On Saturday, Trudeau’s scheduled appearance at a rally of 2,000 supporters in Mississauga was delayed by 90 minutes and featured a much heavier security detail once he took the stage.
Uniformed tactical officers wearing knapsacks, as well as officers in plainclothes, surrounded him as he addressed the crowd. Some of the plainclothes officers were from Trudeau’s protective detail, while others were from the VIP protective policing unit.
CBC News sources confirmed that at the Mississauga rally, Trudeau wore a bulletproof vest — also known as soft body armour — and that the beefed-up protection was a result of a security threat. The details of that threat have not been revealed.
The uniformed men were with the RCMP’s Emergency Response Team, which is usually at Trudeau’s events, but kept out of sight. They are trained to resolve extremely high-risk situations that are potentially violent and often dynamic in nature, according to the RCMP’s website. Along with VIP and witness protection duties, the team resolves incidents where people are armed and barricaded in a building.
Knapsacks held weapons
The knapsacks they carried held firearms, according to RCMP sources. As well, one officer wore a ballistic shield on his back that looks like a rolled up mat. This shield can be used to cover Trudeau, making him a more difficult target for an attacker. But the shield can also be used to stop bullets.

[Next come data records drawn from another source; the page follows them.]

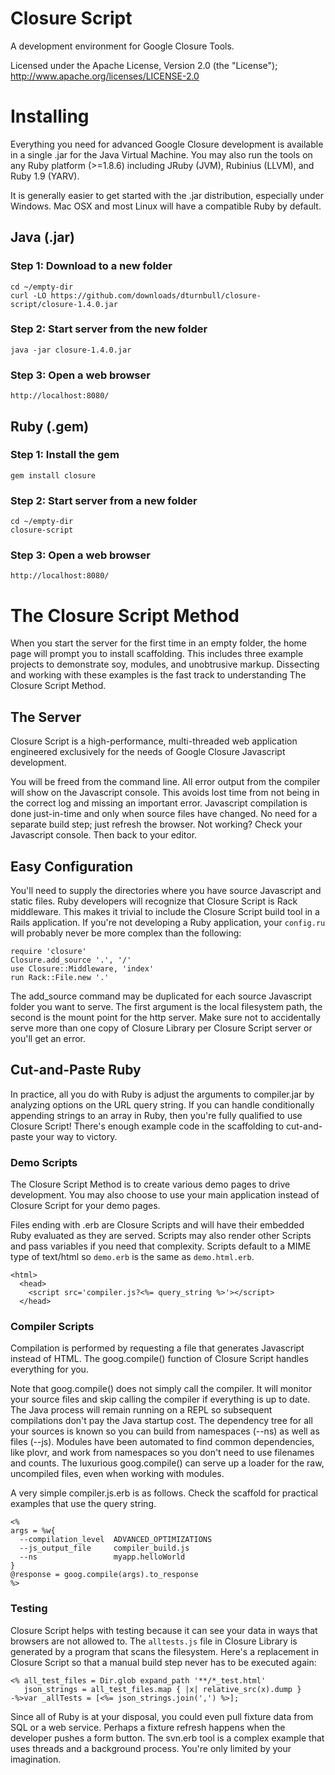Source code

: # Closure Script

A development environment for Google Closure Tools.

Licensed under the Apache License, Version 2.0 (the "License"); 
<http://www.apache.org/licenses/LICENSE-2.0>

# Installing

Everything you need for advanced Google Closure development is available in a
single .jar for the Java Virtual Machine.  You may also run the tools on any
Ruby platform (>=1.8.6) including JRuby (JVM), Rubinius (LLVM), and Ruby 1.9 (YARV).

It is generally easier to get started with the .jar distribution, especially
under Windows.  Mac OSX and most Linux will have a compatible Ruby by default.

## Java (.jar)

### Step 1: Download to a new folder

    cd ~/empty-dir
    curl -LO https://github.com/downloads/dturnbull/closure-script/closure-1.4.0.jar

### Step 2: Start server from the new folder

    java -jar closure-1.4.0.jar

### Step 3: Open a web browser

    http://localhost:8080/ 


## Ruby (.gem)

### Step 1: Install the gem

    gem install closure

### Step 2: Start server from a new folder

    cd ~/empty-dir
    closure-script
    
### Step 3: Open a web browser

    http://localhost:8080/


# The Closure Script Method

When you start the server for the first time in an empty folder, the home page
will prompt you to install scaffolding.  This includes three example projects to 
demonstrate soy, modules, and unobtrusive markup.  Dissecting and working with
these examples is the fast track to understanding The Closure Script Method.

## The Server

Closure Script is a high-performance, multi-threaded web application engineered 
exclusively for the needs of Google Closure Javascript development.

You will be freed from the command line.  All error output from the compiler
will show on the Javascript console.  This avoids lost time from not being
in the correct log and missing an important error.  Javascript compilation
is done just-in-time and only when source files have changed.
No need for a separate build step; just refresh the browser.  Not working?
Check your Javascript console.  Then back to your editor.

## Easy Configuration

You'll need to supply the directories where you have source Javascript and static files.
Ruby developers will recognize that Closure Script is Rack middleware.  This makes it trivial
to include the Closure Script build tool in a Rails application.  If you're not developing a
Ruby application, your ```config.ru``` will probably never be more complex than the following:

    require 'closure'
    Closure.add_source '.', '/'
    use Closure::Middleware, 'index'
    run Rack::File.new '.'
    
The add_source command may be duplicated for each source Javascript folder you want to
serve.  The first argument is the local filesystem path, the second is the mount point
for the http server.  Make sure not to accidentally serve more than one copy of
Closure Library per Closure Script server or you'll get an error.

## Cut-and-Paste Ruby

In practice, all you do with Ruby is adjust the arguments to compiler.jar by
analyzing options on the URL query string.  If you can handle conditionally appending
strings to an array in Ruby, then you're fully qualified to use Closure Script!
There's enough example code in the scaffolding to cut-and-paste your way to victory.

### Demo Scripts

The Closure Script Method is to create various demo pages to drive development.  You may
also choose to use your main application instead of Closure Script for your demo pages.

Files ending with .erb are Closure Scripts and will have their embedded Ruby evaluated
as they are served.  Scripts may also render other Scripts and pass variables if you
need that complexity.  Scripts default to a MIME type of text/html so ```demo.erb``` is
the same as ```demo.html.erb```.

    <html>
      <head>
        <script src='compiler.js?<%= query_string %>'></script>
      </head>

### Compiler Scripts

Compilation is performed by requesting a file that generates Javascript instead of HTML.
The goog.compile() function of Closure Script handles everything for you.

Note that goog.compile() does not simply call the compiler.  It will monitor your source
files and skip calling the compiler if everything is up to date.  The Java process will
remain running on a REPL so subsequent compilations don't pay the Java startup cost.
The dependency tree for all your sources is known so you can build from namespaces
(--ns) as well as files (--js).  Modules have been automated to find common dependencies,
like plovr, and work from namespaces so you don't need to use filenames and counts.
The luxurious goog.compile() can serve up a loader for the raw, uncompiled files,
even when working with modules.

A very simple compiler.js.erb is as follows.  Check the scaffold for practical examples
that use the query string.

    <%
    args = %w{
      --compilation_level  ADVANCED_OPTIMIZATIONS
      --js_output_file     compiler_build.js
      --ns                 myapp.helloWorld
    }
    @response = goog.compile(args).to_response
    %>

### Testing

Closure Script helps with testing because it can see your data in ways that
browsers are not allowed to. The ```alltests.js``` file in Closure Library is
generated by a program that scans the filesystem.  Here's a replacement in
Closure Script so that a manual build step never has to be executed again:

    <% all_test_files = Dir.glob expand_path '**/*_test.html'
       json_strings = all_test_files.map { |x| relative_src(x).dump }
    -%>var _allTests = [<%= json_strings.join(',') %>];
    
Since all of Ruby is at your disposal, you could even pull fixture data from SQL
or a web service.  Perhaps a fixture refresh happens when the developer pushes a
form button.  The svn.erb tool is a complex example that uses threads and a
background process.  You're only limited by your imagination.
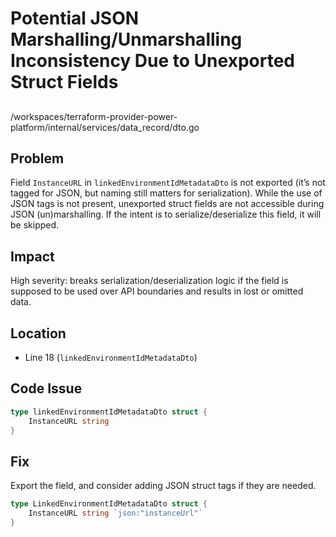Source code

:# Potential JSON Marshalling/Unmarshalling Inconsistency Due to Unexported Struct Fields

##

/workspaces/terraform-provider-power-platform/internal/services/data_record/dto.go

## Problem

Field `InstanceURL` in `linkedEnvironmentIdMetadataDto` is not exported (it’s not tagged for JSON, but naming still matters for serialization). While the use of JSON tags is not present, unexported struct fields are not accessible during JSON (un)marshalling. If the intent is to serialize/deserialize this field, it will be skipped.

## Impact

High severity: breaks serialization/deserialization logic if the field is supposed to be used over API boundaries and results in lost or omitted data.

## Location

- Line 18 (`linkedEnvironmentIdMetadataDto`)

## Code Issue

```go
type linkedEnvironmentIdMetadataDto struct {
    InstanceURL string
}
```

## Fix

Export the field, and consider adding JSON struct tags if they are needed.

```go
type LinkedEnvironmentIdMetadataDto struct {
    InstanceURL string `json:"instanceUrl"`
}
```
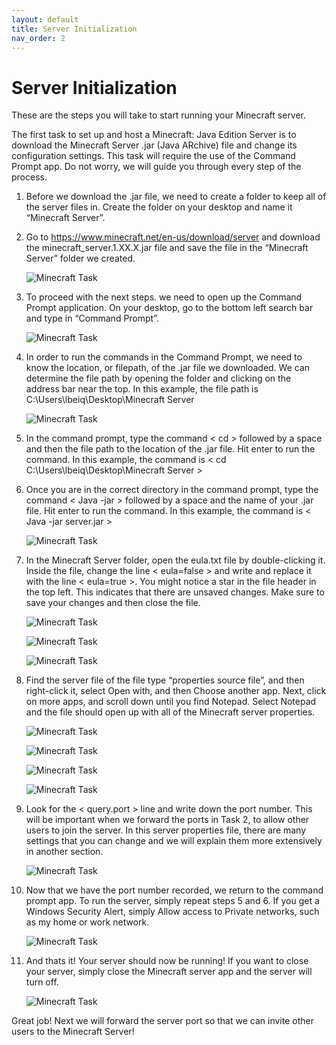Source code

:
 ```yaml
---
layout: default
title: Server Initialization
nav_order: 2
---
```


# Server Initialization

These are the steps you will take to start running your Minecraft server.

The first task to set up and host a Minecraft: Java Edition Server is to download the Minecraft Server .jar (Java ARchive) file and change its configuration settings. This task will require the use of the Command Prompt app. Do not worry, we will guide you through every step of the process.

1. Before we download the .jar file, we need to create a folder to keep all of the server files in. Create the folder on your desktop and name it “Minecraft Server”.

2. Go to https://www.minecraft.net/en-us/download/server and download the minecraft_server.1.XX.X.jar file and save the file in the “Minecraft Server” folder we created.

    ![Minecraft Task](../assets/images/server/Task1.01.PNG)

3. To proceed with the next steps. we need to open up the Command Prompt application. On your desktop, go to the bottom left search bar and type in “Command Prompt”.

    ![Minecraft Task](../assets/images/server/Task1.02.png)

4. In order to run the commands in the Command Prompt, we need to know the location, or filepath, of the .jar file we downloaded. We can determine the file path by opening the folder and clicking on the address bar near the top.  In this example, the file path is C:\Users\lbeiq\Desktop\Minecraft Server

    ![Minecraft Task](../assets/images/server/Task1.03.png)

5. In the command prompt, type the command < cd > followed by a space and then the file path to the location of the .jar file. Hit enter to run the command. In this example, the command is < cd C:\Users\lbeiq\Desktop\Minecraft Server >

6. Once you are in the correct directory in the command prompt, type the command < Java -jar > followed by a space and the name of your .jar file. Hit enter to run the command.  In this example, the command is < Java -jar server.jar >

    ![Minecraft Task](../assets/images/server/Task1.04.png)

7. In the Minecraft Server folder, open the eula.txt file by double-clicking it. Inside the file, change the line < eula=false > and write and replace it with the line < eula=true >. You might notice a star in the file header in the top left. This indicates that there are unsaved changes. Make sure to save your changes and then close the file.

    ![Minecraft Task](../assets/images/server/Task1.05.PNG)

    ![Minecraft Task](../assets/images/server/Task1.06.png)

    ![Minecraft Task](../assets/images/server/Task1.07.png)

8. Find the server file of the file type “properties source file”, and then right-click it, select Open with, and then Choose another app. Next, click on more apps, and scroll down until you find Notepad. Select Notepad and the file should open up with all of the Minecraft server properties.

    ![Minecraft Task](../assets/images/server/Task1.08.png)

    ![Minecraft Task](../assets/images/server/Task1.09.png)

    ![Minecraft Task](../assets/images/server/Task1.10.png)

    ![Minecraft Task](../assets/images/server/Task1.11.png)

9. Look for the < query.port > line and write down the port number. This will be important when we forward the ports in Task 2, to allow other users to join the server. In this server properties file, there are many settings that you can change and we will explain them more extensively in another section.

    ![Minecraft Task](../assets/images/server/Task1.13.png)

10. Now that we have the port number recorded, we return to the command prompt app. To run the server, simply repeat steps 5 and 6.  If you get a Windows Security Alert, simply Allow access to Private networks, such as my home or work network.

    ![Minecraft Task](../assets/images/server/Task1.22.png)

11. And thats it! Your server should now be running! If you want to close your server, simply close the Minecraft server app and the server will turn off.

    ![Minecraft Task](../assets/images/server/Task1.23.png)

Great job! Next we will forward the server port so that we can invite other users to the Minecraft Server!
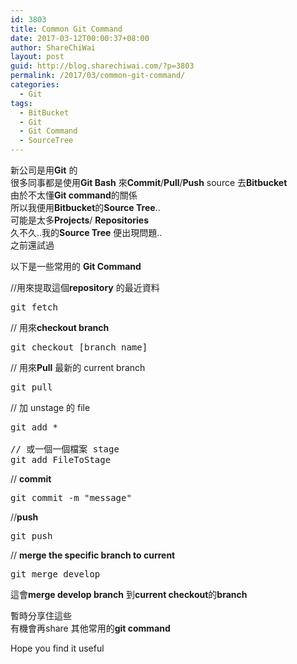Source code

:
 ```yaml
---
id: 3803
title: Common Git Command
date: 2017-03-12T00:00:37+08:00
author: ShareChiWai
layout: post
guid: http://blog.sharechiwai.com/?p=3803
permalink: /2017/03/common-git-command/
categories:
  - Git
tags:
  - BitBucket
  - Git
  - Git Command
  - SourceTree
---
```

新公司是用**Git** 的  
很多同事都是使用**Git Bash** 來**Commit**/**Pull**/**Push** source 去**Bitbucket**  
由於不太懂**Git command**的關係  
所以我便用**Bitbucket**的**Source Tree**..  
可能是太多**Projects**/ **Repositories**  
久不久..我的**Source Tree** 便出現問題..  
之前還試過

以下是一些常用的 **Git Command**

//用來提取這個**repository** 的最近資料

<pre>git fetch
</pre>

// 用來**checkout branch**

<pre>git checkout [branch name]
</pre>

// 用來**Pull** 最新的 current branch

<pre>git pull 
</pre>

// 加 unstage 的 file

<pre>git add *

// 或一個一個檔案 stage
git add FileToStage
</pre>

// **commit**

<pre>git commit -m "message"
</pre>

//**push**

<pre>git push
</pre>

// **merge the specific branch to current**

<pre>git merge develop
</pre>

這會**merge develop branch** 到**current checkout**的**branch**

暫時分享住這些  
有機會再share 其他常用的**git command**

Hope you find it useful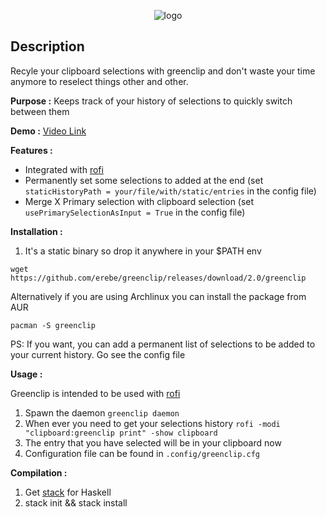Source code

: <p align="center">
  <img src="https://github.com/erebe/greenclip/raw/master/logo.png" alt="logo"/>
</p>

## Description

Recyle your clipboard selections with greenclip and don't waste your time anymore
to reselect things other and other.

**Purpose :**
Keeps track of your history of selections to quickly switch between them

**Demo :**  <a href="https://www.youtube.com/watch?v=Utk-9Gy8H3w">Video Link</a>

**Features :**
  + Integrated with [rofi](https://github.com/DaveDavenport/rofi)
  + Permanently set some selections to added at the end (set `staticHistoryPath = your/file/with/static/entries` in the config file)
  + Merge X Primary selection with clipboard selection (set `usePrimarySelectionAsInput = True` in the config file)

**Installation :**

1. It's a static binary so drop it anywhere in your $PATH env

```wget https://github.com/erebe/greenclip/releases/download/2.0/greenclip```

Alternatively if you are using Archlinux you can install the package from AUR

``pacman -S greenclip``

PS: If you want, you can add a permanent list of selections to be added to your current history. Go see the config file


**Usage :**

Greenclip is intended to be used with [rofi](https://github.com/DaveDavenport/rofi)

1. Spawn the daemon ``` greenclip daemon ```
2. When ever you need to get your selections history ``` rofi -modi "clipboard:greenclip print" -show clipboard ```
3. The entry that you have selected will be in your clipboard now
4. Configuration file can be found in ```.config/greenclip.cfg```

**Compilation :**

1. Get [stack](https://docs.haskellstack.org/en/stable/README/) for Haskell
2. stack init && stack install

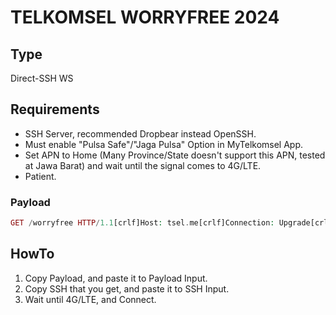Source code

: # TELKOMSEL WORRYFREE 2024

## Type
Direct-SSH WS

## Requirements
- SSH Server, recommended Dropbear instead OpenSSH.
- Must enable "Pulsa Safe"/"Jaga Pulsa" Option in MyTelkomsel App.
- Set APN to Home (Many Province/State doesn't support this APN, tested at Jawa Barat) and wait until the signal comes to 4G/LTE.
- Patient.

### Payload
```php
GET /worryfree HTTP/1.1[crlf]Host: tsel.me[crlf]Connection: Upgrade[crlf]Upgrade: websocket[crlf]User-Agent: [ua][crlf][crlf]
```

## HowTo
1. Copy Payload, and paste it to Payload Input.
2. Copy SSH that you get, and paste it to SSH Input.
3. Wait until 4G/LTE, and Connect.

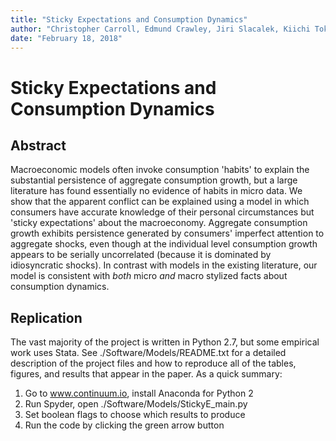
 ```yaml
---
title: "Sticky Expectations and Consumption Dynamics"
author: "Christopher Carroll, Edmund Crawley, Jiri Slacalek, Kiichi Tokuoka, Matthew White"
date: "February 18, 2018"
---
```

# Sticky Expectations and Consumption Dynamics

## Abstract

Macroeconomic models often invoke consumption 'habits' to explain the substantial persistence of aggregate consumption growth, but a large literature has found essentially no evidence of habits in micro data.  We show that the apparent conflict can be explained using a model in which consumers have accurate knowledge of their personal circumstances but 'sticky expectations' about the macroeconomy. Aggregate consumption growth exhibits persistence generated by consumers' imperfect attention to aggregate shocks, even though at the individual level consumption growth appears to be serially uncorrelated (because it is dominated by idiosyncratic shocks). In contrast with models in the existing literature, our model is consistent with _both_ micro _and_ macro stylized facts about consumption dynamics.

## Replication

The vast majority of the project is written in Python 2.7, but some empirical work uses Stata.  See ./Software/Models/README.txt for a detailed description of the project files and how to reproduce all of the tables, figures, and results that appear in the paper.  As a quick summary:

1. Go to www.continuum.io, install Anaconda for Python 2
2. Run Spyder, open ./Software/Models/StickyE_main.py
3. Set boolean flags to choose which results to produce
4. Run the code by clicking the green arrow button
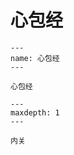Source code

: # 心包经

```{figure} assets/img/2022-01-13-12-16-08.png
---
name: 心包经
---

心包经
```

```{toctree}
---
maxdepth: 1
---

内关
```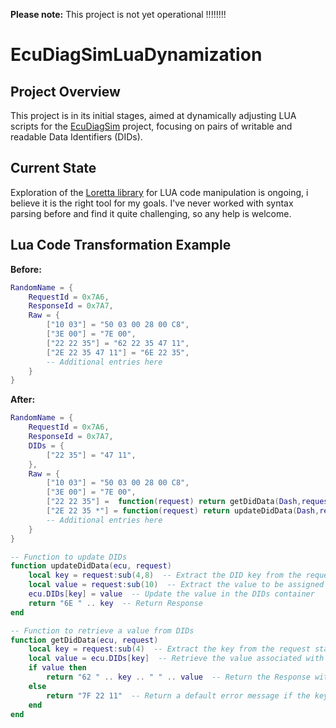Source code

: **Please note:** This project is not yet operational !!!!!!!!
# EcuDiagSimLuaDynamization

## Project Overview
This project is in its initial stages, aimed at dynamically adjusting LUA scripts for the [EcuDiagSim](https://github.com/DiagProf/EcuDiagSim) project, focusing on pairs of writable and readable Data Identifiers (DIDs). 

## Current State
Exploration of the [Loretta library](https://github.com/LorettaDevs/Loretta) for LUA code manipulation is ongoing, i believe it is the right tool for my goals. 
I've never worked with syntax parsing before and find it quite challenging, so any help is welcome.

## Lua Code Transformation Example
**Before:**
```lua
RandomName = {
	RequestId = 0x7A6,
	ResponseId = 0x7A7,
	Raw = {
		["10 03"] = "50 03 00 28 00 C8",
		["3E 00"] = "7E 00",
		["22 22 35"] = "62 22 35 47 11",
		["2E 22 35 47 11"] = "6E 22 35",
        -- Additional entries here
    }
}
```

**After:**
```lua
RandomName = {
	RequestId = 0x7A6,
	ResponseId = 0x7A7,
	DIDs = {
		["22 35"] = "47 11",
	},
	Raw = {
		["10 03"] = "50 03 00 28 00 C8",
		["3E 00"] = "7E 00",
		["22 22 35"] =  function(request) return getDidData(Dash,request) end,
		["2E 22 35 *"] = function(request) return updateDidData(Dash,request ) end,
        -- Additional entries here
    }
}

-- Function to update DIDs
function updateDidData(ecu, request)
    local key = request:sub(4,8)  -- Extract the DID key from the request
    local value = request:sub(10)  -- Extract the value to be assigned to the DID key
    ecu.DIDs[key] = value  -- Update the value in the DIDs container
    return "6E " .. key  -- Return Response
end

-- Function to retrieve a value from DIDs
function getDidData(ecu, request)
    local key = request:sub(4)  -- Extract the key from the request starting from the 4th character
    local value = ecu.DIDs[key]  -- Retrieve the value associated with the key in the DIDs table
    if value then
        return "62 " .. key .. " " .. value  -- Return the Response with the retrieved value
    else
        return "7F 22 11"  -- Return a default error message if the key is not found
    end
end
```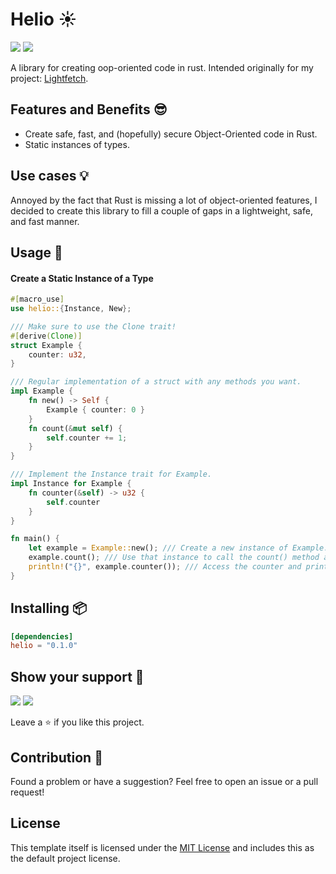 # Helio ☀
[![](https://img.shields.io/badge/rust-1.15.0-brightgreen.svg)](https://crates.io/crates/helio)
[![](https://img.shields.io/badge/license-MIT-blue.svg)](LICENSE)

A library for creating oop-oriented code in rust. Intended originally for my project: [Lightfetch](https://github.com/bwte/lightfetch/).

## Features and Benefits :sunglasses:

- Create safe, fast, and (hopefully) secure Object-Oriented code in Rust.
- Static instances of types.

## Use cases 💡

Annoyed by the fact that Rust is missing a lot of object-oriented features, I decided to create this library to fill a couple of gaps in a lightweight, safe, and fast manner.

## Usage 🤔

#### Create a Static Instance of a Type

```rust
#[macro_use]
use helio::{Instance, New};

/// Make sure to use the Clone trait!
#[derive(Clone)]
struct Example {
    counter: u32,
}

/// Regular implementation of a struct with any methods you want.
impl Example {
    fn new() -> Self {
        Example { counter: 0 }
    }
    fn count(&mut self) {
        self.counter += 1;
    }
}

/// Implement the Instance trait for Example.
impl Instance for Example {
    fn counter(&self) -> u32 {
        self.counter
    }
}

fn main() {
    let example = Example::new(); /// Create a new instance of Example.
    example.count(); /// Use that instance to call the count() method and count up.
    println!("{}", example.counter()); /// Access the counter and print it.
}
```
## Installing 📦

```toml
[dependencies]
helio = "0.1.0"
```

## Show your support 💛

[![](https://img.shields.io/badge/github-helio-blue.svg)](https://github.com/bwte/helio) [![](https://img.shields.io/badge/support-me-pink)](https://github.com/sponsors/bwte)

Leave a ⭐ if you like this project.

## Contribution 🚩

Found a problem or have a suggestion? Feel free to open an issue or a pull request!

## License

This template itself is licensed under the [MIT License](LICENSE) and includes this as the default project license.
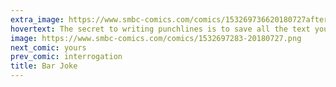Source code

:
 ```yaml
---
extra_image: https://www.smbc-comics.com/comics/153269736620180727after.png
hovertext: The secret to writing punchlines is to save all the text you can for the last panel.
image: https://www.smbc-comics.com/comics/1532697283-20180727.png
next_comic: yours
prev_comic: interrogation
title: Bar Joke
---
```


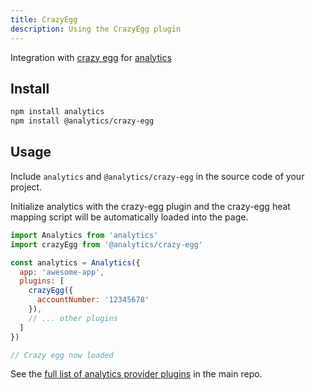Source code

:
 ```yaml
---
title: CrazyEgg
description: Using the CrazyEgg plugin
---
```


Integration with [crazy egg](https://www.crazyegg.com/) for [analytics](https://www.npmjs.com/package/analytics)

## Install

```bash
npm install analytics
npm install @analytics/crazy-egg
```

## Usage

Include `analytics` and `@analytics/crazy-egg` in the source code of your project.

Initialize analytics with the crazy-egg plugin and the crazy-egg heat mapping script will be automatically loaded into the page.

```js
import Analytics from 'analytics'
import crazyEgg from '@analytics/crazy-egg'

const analytics = Analytics({
  app: 'awesome-app',
  plugins: [
    crazyEgg({
      accountNumber: '12345678'
    }),
    // ... other plugins
  ]
})

// Crazy egg now loaded
```

See the [full list of analytics provider plugins](https://github.com/DavidWells/analytics#current-plugins) in the main repo.
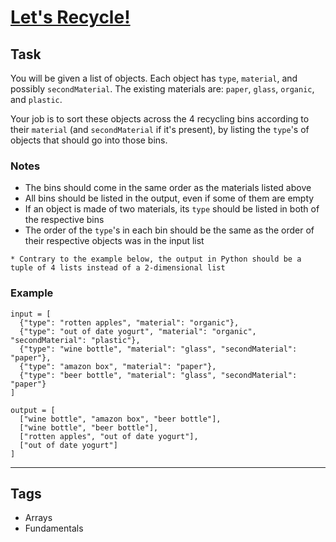 # [Let's Recycle!](https://www.codewars.com/kata/5b6db1acb118141f6b000060)

## Task

You will be given a list of objects. Each object has `type`, `material`, and possibly `secondMaterial`. The existing materials are: `paper`, `glass`, `organic`, and `plastic`.

Your job is to sort these objects across the 4 recycling bins according to their `material` (and `secondMaterial` if it's present), by listing the `type`'s of objects that should go into those bins.

### Notes

- The bins should come in the same order as the materials listed above
- All bins should be listed in the output, even if some of them are empty
- If an object is made of two materials, its `type` should be listed in both of the respective bins
- The order of the `type`'s in each bin should be the same as the order of their respective objects was in the input list

```if:python
* Contrary to the example below, the output in Python should be a tuple of 4 lists instead of a 2-dimensional list
```

### Example

```
input = [
  {"type": "rotten apples", "material": "organic"},
  {"type": "out of date yogurt", "material": "organic", "secondMaterial": "plastic"},
  {"type": "wine bottle", "material": "glass", "secondMaterial": "paper"},
  {"type": "amazon box", "material": "paper"},
  {"type": "beer bottle", "material": "glass", "secondMaterial": "paper"}
]

output = [
  ["wine bottle", "amazon box", "beer bottle"],
  ["wine bottle", "beer bottle"],
  ["rotten apples", "out of date yogurt"],
  ["out of date yogurt"]
]
```

---

## Tags

- Arrays
- Fundamentals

RCMP sources told CBC News that police conduct threat assessments for all events that political leaders attend. When a leader faces a serious security threat, the protective detail will then sit down with the leader to discuss how the RCMP want to move forward. They all will then negotiate a plan.
If the leader, for example, still wanted to attend an event despite a high threat level, the RCMP would have to add additional safety measures.
The delay Saturday night may have been connected to the negotiations and implementation of the plan. Also, the fact that Trudeau was late going on stage, signals the threat likely came late in the day. Otherwise, it would have been already factored into the operations plan, the RCMP sources said.
Speaking about the incident to reporters at a food drive event in Toronto on Sunday, Trudeau refused to offer any specifics about the threat, saying only that his first concern was for the safety of his family and for all those at the Mississauga event.
“I took advice from the RCMP, worked with them,” he said.
On the sidelines
Trudeau was not wearing a bulletproof vest today, but tactical officers were seen on the sidelines.
In a statement to CBC News, the RCMP said it “does not comment on security measures afforded to the prime minister.”
Last month, sources told CBC News the RCMP were compiling daily threat reports on online hate targeting political leaders during the campaign leading up to the Oct. 21 election, fearing it could spill over into real-world violence.
Meanwhile, there has been an increase in online posts condoning violence during the campaign, according to government sources close to the file. RCMP officials have been chasing down credible threats in a variety of ways including surveillance, phone calls and knocking on doors, according to RCMP sources.